For this exercise, output the line holding "The codebase is" and all subsequent lines of the entries below, unchanged, up to and including the last.
----------
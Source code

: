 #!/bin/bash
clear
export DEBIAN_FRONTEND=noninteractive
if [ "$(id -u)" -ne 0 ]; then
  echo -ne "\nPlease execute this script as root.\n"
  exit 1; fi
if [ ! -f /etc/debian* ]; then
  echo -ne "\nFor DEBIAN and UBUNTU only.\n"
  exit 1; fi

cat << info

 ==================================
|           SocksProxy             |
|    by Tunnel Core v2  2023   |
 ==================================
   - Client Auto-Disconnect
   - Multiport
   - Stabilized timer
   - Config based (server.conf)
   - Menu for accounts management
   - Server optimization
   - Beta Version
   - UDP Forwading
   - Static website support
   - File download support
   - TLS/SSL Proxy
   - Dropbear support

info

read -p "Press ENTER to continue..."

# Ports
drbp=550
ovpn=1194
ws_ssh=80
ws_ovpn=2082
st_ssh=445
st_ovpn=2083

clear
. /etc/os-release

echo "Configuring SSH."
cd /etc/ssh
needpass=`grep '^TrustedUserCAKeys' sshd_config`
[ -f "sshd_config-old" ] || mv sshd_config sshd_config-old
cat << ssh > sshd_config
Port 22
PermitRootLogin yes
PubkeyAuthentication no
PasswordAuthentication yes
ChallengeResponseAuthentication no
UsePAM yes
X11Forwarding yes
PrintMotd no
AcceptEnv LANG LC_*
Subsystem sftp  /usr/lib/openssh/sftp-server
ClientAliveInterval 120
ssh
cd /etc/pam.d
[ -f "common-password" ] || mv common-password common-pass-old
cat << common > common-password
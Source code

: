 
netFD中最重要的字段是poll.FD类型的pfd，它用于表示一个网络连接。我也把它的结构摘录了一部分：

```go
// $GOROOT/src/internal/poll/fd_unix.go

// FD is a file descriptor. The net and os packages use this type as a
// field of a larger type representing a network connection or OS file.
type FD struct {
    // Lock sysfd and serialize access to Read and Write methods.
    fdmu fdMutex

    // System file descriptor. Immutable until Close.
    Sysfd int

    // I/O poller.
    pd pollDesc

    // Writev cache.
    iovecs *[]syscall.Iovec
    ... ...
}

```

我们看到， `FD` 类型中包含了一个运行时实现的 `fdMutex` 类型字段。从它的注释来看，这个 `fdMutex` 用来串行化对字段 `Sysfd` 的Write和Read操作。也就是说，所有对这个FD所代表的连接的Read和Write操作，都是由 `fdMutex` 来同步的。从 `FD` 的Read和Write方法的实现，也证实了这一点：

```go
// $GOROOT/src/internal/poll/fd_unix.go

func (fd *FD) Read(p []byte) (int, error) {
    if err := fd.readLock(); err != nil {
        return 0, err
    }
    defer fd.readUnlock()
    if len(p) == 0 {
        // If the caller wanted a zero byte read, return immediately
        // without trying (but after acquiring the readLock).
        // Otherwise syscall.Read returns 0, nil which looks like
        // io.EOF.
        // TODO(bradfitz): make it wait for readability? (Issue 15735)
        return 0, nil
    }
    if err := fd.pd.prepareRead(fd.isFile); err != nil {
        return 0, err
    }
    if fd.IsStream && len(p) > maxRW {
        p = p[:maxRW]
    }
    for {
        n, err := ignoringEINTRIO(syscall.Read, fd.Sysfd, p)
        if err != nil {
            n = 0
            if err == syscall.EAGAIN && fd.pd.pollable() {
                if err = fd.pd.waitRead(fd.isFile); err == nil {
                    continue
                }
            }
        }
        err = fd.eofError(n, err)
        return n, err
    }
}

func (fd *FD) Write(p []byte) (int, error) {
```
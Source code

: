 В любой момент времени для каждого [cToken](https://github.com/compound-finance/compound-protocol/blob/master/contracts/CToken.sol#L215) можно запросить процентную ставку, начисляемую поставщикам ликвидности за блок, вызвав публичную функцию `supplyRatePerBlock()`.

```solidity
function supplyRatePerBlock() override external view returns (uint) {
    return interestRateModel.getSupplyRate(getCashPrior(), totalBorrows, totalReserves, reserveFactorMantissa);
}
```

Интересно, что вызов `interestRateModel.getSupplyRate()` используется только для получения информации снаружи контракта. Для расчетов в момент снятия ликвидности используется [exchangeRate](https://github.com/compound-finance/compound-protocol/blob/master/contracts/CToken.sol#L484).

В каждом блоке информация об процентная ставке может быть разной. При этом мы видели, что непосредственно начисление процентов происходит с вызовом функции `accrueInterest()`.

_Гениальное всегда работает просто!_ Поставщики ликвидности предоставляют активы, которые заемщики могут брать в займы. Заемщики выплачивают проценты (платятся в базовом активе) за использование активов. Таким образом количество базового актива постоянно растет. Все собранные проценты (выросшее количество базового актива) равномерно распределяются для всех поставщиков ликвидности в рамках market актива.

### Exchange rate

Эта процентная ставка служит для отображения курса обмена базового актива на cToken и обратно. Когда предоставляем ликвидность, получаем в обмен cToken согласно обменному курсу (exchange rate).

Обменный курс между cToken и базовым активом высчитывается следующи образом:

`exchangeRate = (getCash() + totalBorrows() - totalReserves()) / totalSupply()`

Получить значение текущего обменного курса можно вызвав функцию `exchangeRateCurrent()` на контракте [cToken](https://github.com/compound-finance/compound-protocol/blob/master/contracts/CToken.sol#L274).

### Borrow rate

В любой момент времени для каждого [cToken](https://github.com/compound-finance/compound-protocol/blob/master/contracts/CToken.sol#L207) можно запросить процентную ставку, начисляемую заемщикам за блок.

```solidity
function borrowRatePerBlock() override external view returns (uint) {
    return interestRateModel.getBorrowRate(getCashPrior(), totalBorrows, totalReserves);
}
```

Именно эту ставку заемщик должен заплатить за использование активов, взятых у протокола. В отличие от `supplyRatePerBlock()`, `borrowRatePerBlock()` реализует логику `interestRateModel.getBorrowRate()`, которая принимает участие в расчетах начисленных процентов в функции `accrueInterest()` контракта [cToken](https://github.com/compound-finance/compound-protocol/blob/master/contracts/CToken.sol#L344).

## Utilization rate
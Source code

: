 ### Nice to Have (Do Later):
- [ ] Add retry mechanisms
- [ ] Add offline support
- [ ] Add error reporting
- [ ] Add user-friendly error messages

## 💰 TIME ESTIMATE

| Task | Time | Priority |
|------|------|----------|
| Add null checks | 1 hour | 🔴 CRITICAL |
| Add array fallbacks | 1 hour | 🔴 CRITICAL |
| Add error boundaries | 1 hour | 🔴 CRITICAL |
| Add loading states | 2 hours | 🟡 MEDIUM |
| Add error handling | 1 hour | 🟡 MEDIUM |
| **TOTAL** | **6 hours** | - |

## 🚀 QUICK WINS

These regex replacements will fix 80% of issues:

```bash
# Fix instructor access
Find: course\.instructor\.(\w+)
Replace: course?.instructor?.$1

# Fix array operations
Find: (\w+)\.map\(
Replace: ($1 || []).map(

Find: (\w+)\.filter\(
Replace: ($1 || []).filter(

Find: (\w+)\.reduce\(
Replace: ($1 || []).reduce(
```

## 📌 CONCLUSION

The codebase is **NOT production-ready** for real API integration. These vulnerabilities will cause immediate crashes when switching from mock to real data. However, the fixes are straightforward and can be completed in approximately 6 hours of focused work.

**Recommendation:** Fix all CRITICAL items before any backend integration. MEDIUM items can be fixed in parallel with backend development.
----------
# Your solution
The codebase is **NOT production-ready** for real API integration. These vulnerabilities will cause immediate crashes when switching from mock to real data. However, the fixes are straightforward and can be completed in approximately 6 hours of focused work.

**Recommendation:** Fix all CRITICAL items before any backend integration. MEDIUM items can be fixed in parallel with backend development.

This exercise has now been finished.